According to the analyst, 4.2 million were shipped globally during the second quarter of 2016 and it anticipated that 41m would be shipped through 2017, representing a retail value of $7.9 billion (£5.9bn).
Sales of smart speakers were expected to be dominated by the UK and US, with adoption in these countries being “relatively swift”, with penetration currently standing at three per cent and six per cent respectively.
The smart speaker market continued to experience strong growth and Futuresource described its performance as “particularly impressive” within the wider home audio sector, with 38 per cent of home audio devices sold being voice-enabled in the first half of 2017 in the US.
North America currently accounts for 60 per cent of all shipments worldwide, but was expected to drop to 44 per cent by 2021 as parts of Europe and China were forecast to be the fastest-growing markets.
Futuresource consumer research indicated that satisfaction with smart speaker usage was quite high, with 46 per cent of owners using them on a daily basis in the US. Usage was currently heavily focused around controlling media with voice.

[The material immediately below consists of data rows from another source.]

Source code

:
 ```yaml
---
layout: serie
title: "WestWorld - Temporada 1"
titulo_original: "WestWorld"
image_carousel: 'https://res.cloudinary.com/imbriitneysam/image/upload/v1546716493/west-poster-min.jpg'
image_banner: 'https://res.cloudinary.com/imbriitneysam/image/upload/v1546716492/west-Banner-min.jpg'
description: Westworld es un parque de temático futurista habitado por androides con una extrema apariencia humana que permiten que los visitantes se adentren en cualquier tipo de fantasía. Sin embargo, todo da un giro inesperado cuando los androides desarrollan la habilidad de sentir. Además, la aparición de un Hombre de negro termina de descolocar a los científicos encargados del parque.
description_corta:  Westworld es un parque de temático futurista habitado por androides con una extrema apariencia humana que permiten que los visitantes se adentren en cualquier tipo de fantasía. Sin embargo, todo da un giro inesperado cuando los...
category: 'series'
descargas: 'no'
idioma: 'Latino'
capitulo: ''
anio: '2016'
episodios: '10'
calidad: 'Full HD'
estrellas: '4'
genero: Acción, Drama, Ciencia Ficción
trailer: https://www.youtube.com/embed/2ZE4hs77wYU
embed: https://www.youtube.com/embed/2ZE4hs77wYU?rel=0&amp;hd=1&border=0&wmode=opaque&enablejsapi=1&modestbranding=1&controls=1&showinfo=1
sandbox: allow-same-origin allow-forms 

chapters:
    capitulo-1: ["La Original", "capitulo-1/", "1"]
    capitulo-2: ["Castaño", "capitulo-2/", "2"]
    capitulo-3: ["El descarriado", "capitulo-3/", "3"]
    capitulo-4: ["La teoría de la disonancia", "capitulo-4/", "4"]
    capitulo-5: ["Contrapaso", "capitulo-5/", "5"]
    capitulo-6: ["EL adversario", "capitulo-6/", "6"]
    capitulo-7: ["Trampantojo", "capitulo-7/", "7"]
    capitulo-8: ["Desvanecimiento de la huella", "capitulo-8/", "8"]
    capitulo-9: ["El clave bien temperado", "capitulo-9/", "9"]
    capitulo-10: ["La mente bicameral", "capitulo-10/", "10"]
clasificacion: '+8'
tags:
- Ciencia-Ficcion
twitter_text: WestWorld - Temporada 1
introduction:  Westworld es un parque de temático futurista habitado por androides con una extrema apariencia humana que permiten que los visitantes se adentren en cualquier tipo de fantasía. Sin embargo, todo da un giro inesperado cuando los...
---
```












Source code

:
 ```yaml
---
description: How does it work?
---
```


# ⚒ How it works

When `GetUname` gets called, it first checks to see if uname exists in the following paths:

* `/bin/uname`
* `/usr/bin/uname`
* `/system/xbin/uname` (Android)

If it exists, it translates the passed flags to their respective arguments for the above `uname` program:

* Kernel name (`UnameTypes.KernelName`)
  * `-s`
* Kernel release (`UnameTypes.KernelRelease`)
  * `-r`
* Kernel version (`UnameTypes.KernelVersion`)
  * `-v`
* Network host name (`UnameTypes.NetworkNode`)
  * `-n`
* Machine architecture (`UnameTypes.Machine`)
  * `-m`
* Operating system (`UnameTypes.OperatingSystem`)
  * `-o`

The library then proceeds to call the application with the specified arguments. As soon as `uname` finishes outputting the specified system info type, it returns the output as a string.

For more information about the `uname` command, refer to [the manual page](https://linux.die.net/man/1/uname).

Integration of VPAs (voice personal assistants) into devices had predominantly been in smart speakers, however, Futuresource predicted that future growth of the smart speaker market would see the integration of VPAs into other device categories.
As this begins to happen, Futuresource forecast that adoption would ramp up to exceed 25 per cent of sales of CE home devices by 2021.
This growth was also expected to be boosted by added store space being dedicated to the smart home, the bundling of smart-home devices with services and continued good performance of custom installations.
The researcher suggested that retailers might want to get on board with this category if they hadn’t already done so, as only 20 per cent of all smart-home devices currently in use were brought in by the custom installer industry.
In volume terms the smart home, it said, was growing by stealth through easy-to-install DIY services acquired through retail.
It pointed out, however, that retailers and service providers were “better placed” than custom installers to bring about connectivity and automation to households of all income levels.